Sources: [.pi/skills/add-llm-provider.md:1-58]()

---

## Invariants every adapter must uphold

Synthesizing what the code enforces:

1. **Standardized event stream.** Every `stream()` implementation must emit typed events: `text`, `tool_call`, `thinking`, `usage`, `stop`, `error`. The registry dispatches blindly; callers never know the underlying SDK.

2. **`api` key identity.** A provider module is registered under exactly one `api` string and dispatched only for models whose `model.api` matches. Mismatches throw at the `wrapStream` boundary.
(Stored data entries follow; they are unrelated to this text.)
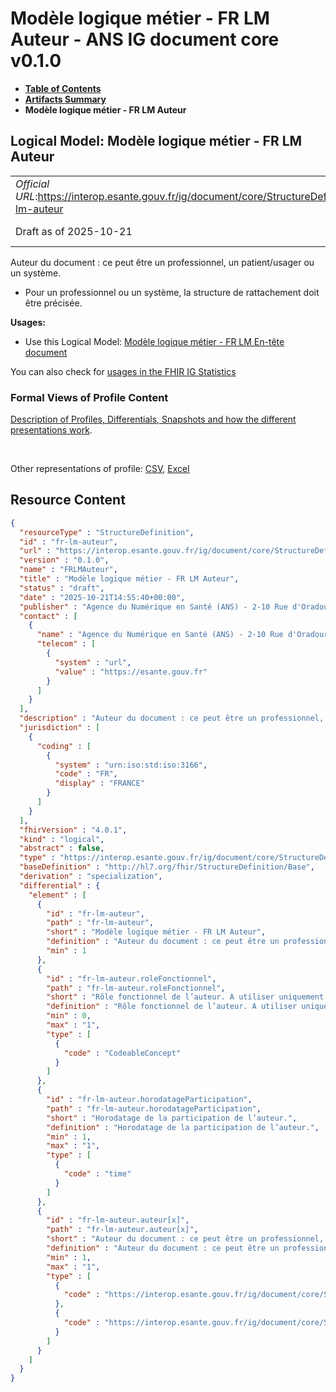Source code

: # Modèle logique métier - FR LM Auteur - ANS IG document core v0.1.0

* [**Table of Contents**](toc.md)
* [**Artifacts Summary**](artifacts.md)
* **Modèle logique métier - FR LM Auteur**

## Logical Model: Modèle logique métier - FR LM Auteur 

| | |
| :--- | :--- |
| *Official URL*:https://interop.esante.gouv.fr/ig/document/core/StructureDefinition/fr-lm-auteur | *Version*:0.1.0 |
| Draft as of 2025-10-21 | *Computable Name*:FRLMAuteur |

 
Auteur du document : ce peut être un professionnel, un patient/usager ou un système. 
* Pour un professionnel ou un système, la structure de rattachement doit être précisée.
 

**Usages:**

* Use this Logical Model: [Modèle logique métier - FR LM En-tête document](StructureDefinition-fr-lm-entete-document.md)

You can also check for [usages in the FHIR IG Statistics](https://packages2.fhir.org/xig/ans.document.fr.core|current/StructureDefinition/fr-lm-auteur)

### Formal Views of Profile Content

 [Description of Profiles, Differentials, Snapshots and how the different presentations work](http://build.fhir.org/ig/FHIR/ig-guidance/readingIgs.html#structure-definitions). 

 

Other representations of profile: [CSV](StructureDefinition-fr-lm-auteur.csv), [Excel](StructureDefinition-fr-lm-auteur.xlsx) 



## Resource Content

```json
{
  "resourceType" : "StructureDefinition",
  "id" : "fr-lm-auteur",
  "url" : "https://interop.esante.gouv.fr/ig/document/core/StructureDefinition/fr-lm-auteur",
  "version" : "0.1.0",
  "name" : "FRLMAuteur",
  "title" : "Modèle logique métier - FR LM Auteur",
  "status" : "draft",
  "date" : "2025-10-21T14:55:40+00:00",
  "publisher" : "Agence du Numérique en Santé (ANS) - 2-10 Rue d'Oradour-sur-Glane, 75015 Paris",
  "contact" : [
    {
      "name" : "Agence du Numérique en Santé (ANS) - 2-10 Rue d'Oradour-sur-Glane, 75015 Paris",
      "telecom" : [
        {
          "system" : "url",
          "value" : "https://esante.gouv.fr"
        }
      ]
    }
  ],
  "description" : "Auteur du document : ce peut être un professionnel, un patient/usager ou un système. \n- Pour un professionnel ou un système, la structure de rattachement doit être précisée.",
  "jurisdiction" : [
    {
      "coding" : [
        {
          "system" : "urn:iso:std:iso:3166",
          "code" : "FR",
          "display" : "FRANCE"
        }
      ]
    }
  ],
  "fhirVersion" : "4.0.1",
  "kind" : "logical",
  "abstract" : false,
  "type" : "https://interop.esante.gouv.fr/ig/document/core/StructureDefinition/fr-lm-auteur",
  "baseDefinition" : "http://hl7.org/fhir/StructureDefinition/Base",
  "derivation" : "specialization",
  "differential" : {
    "element" : [
      {
        "id" : "fr-lm-auteur",
        "path" : "fr-lm-auteur",
        "short" : "Modèle logique métier - FR LM Auteur",
        "definition" : "Auteur du document : ce peut être un professionnel, un patient/usager ou un système. \n- Pour un professionnel ou un système, la structure de rattachement doit être précisée.",
        "min" : 1
      },
      {
        "id" : "fr-lm-auteur.roleFonctionnel",
        "path" : "fr-lm-auteur.roleFonctionnel",
        "short" : "Rôle fonctionnel de l’auteur. A utiliser uniquement si l'auteur est un professionnel.",
        "definition" : "Rôle fonctionnel de l’auteur. A utiliser uniquement si l'auteur est un professionnel.",
        "min" : 0,
        "max" : "1",
        "type" : [
          {
            "code" : "CodeableConcept"
          }
        ]
      },
      {
        "id" : "fr-lm-auteur.horodatageParticipation",
        "path" : "fr-lm-auteur.horodatageParticipation",
        "short" : "Horodatage de la participation de l’auteur.",
        "definition" : "Horodatage de la participation de l’auteur.",
        "min" : 1,
        "max" : "1",
        "type" : [
          {
            "code" : "time"
          }
        ]
      },
      {
        "id" : "fr-lm-auteur.auteur[x]",
        "path" : "fr-lm-auteur.auteur[x]",
        "short" : "Auteur du document : ce peut être un professionnel, un patient/usager ou un système. Pour un professionnel ou un système, la structure de rattachement doit être précisée.",
        "definition" : "Auteur du document : ce peut être un professionnel, un patient/usager ou un système. Pour un professionnel ou un système, la structure de rattachement doit être précisée.",
        "min" : 1,
        "max" : "1",
        "type" : [
          {
            "code" : "https://interop.esante.gouv.fr/ig/document/core/StructureDefinition/fr-lm-personne-structure-auteur"
          },
          {
            "code" : "https://interop.esante.gouv.fr/ig/document/core/StructureDefinition/fr-lm-systeme-structure-auteur"
          }
        ]
      }
    ]
  }
}

```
3. **Credential isolation.** Auth is keyed by `provider` string; stream dispatch is keyed by `api` string. A provider can share an `api` protocol with another (e.g., multiple providers using `"openai-completions"`) without credential bleed, because `getApiKey` receives the `provider` string, not the `api` string.

4. **No top-level Node imports in `env-api-keys.ts`.** The comment at line 1 is explicit: `// NEVER convert to top-level imports - breaks browser/Vite builds`. This makes the credential-detection layer safe in browser bundles.

5. **Locked writes for OAuth refresh.** Any provider using OAuth must tolerate concurrent process refresh attempts. The `proper-lockfile` advisory lock in `FileAuthStorageBackend.withLockAsync` serializes these; a provider that bypasses `AuthStorage` and writes `auth.json` directly would break this invariant.

Sources: [packages/ai/src/env-api-keys.ts:1-4](), [packages/ai/src/api-registry.ts:42-78](), [packages/coding-agent/src/core/auth-storage.ts:122-170]()

---

## What is closed: the static `KnownProvider` type

One place where BYOK/BYOC has a real seam: `KnownProvider` in `types.ts` is a static TypeScript union. Adding a new provider means a code change and rebuild; there is no dynamic registration path that allows a fully external adapter to be loaded without touching the core package. The `Provider` type is `KnownProvider | string`, so the credential and dispatch layers will accept arbitrary strings at runtime, but the type system treats unknown providers as opaque. The `add-llm-provider` skill exists precisely because there is no plugin manifest that bypasses the type union — extensibility is a code contribution, not a configuration contribution.

The fallback resolver (`setFallbackResolver`) and `models.json` provide a partial escape hatch for custom API endpoints that share an existing `api` protocol (e.g., an OpenAI-compatible endpoint at a different base URL), but they do not add new protocol implementations.

Sources: [.pi/skills/add-llm-provider.md:10-15](), [packages/coding-agent/src/core/auth-storage.ts:238-244]()

---

## Summary

Provider neutrality in Pi is real but structural: it holds because each layer — env-var discovery, OAuth token lifecycle, file-locked credential storage, lazy API dispatch, and a mandatory test matrix — enforces the same interface regardless of which provider sits behind it. The actual cost is the seven-step checklist in `.pi/skills/add-llm-provider.md`, where the heaviest line items are the standardized event stream, the `KnownProvider`/`Api` type additions, and the cross-provider-handoff test. The system's openness has one clear limit: there is no runtime plugin protocol; new providers require source changes to `packages/ai`. Everything else — auth sources, credential resolution (including shell commands via `!`-prefix), OAuth provider registration, and API dispatch — is genuinely pluggable at runtime via the registries in `api-registry.ts` and `oauth/index.ts`.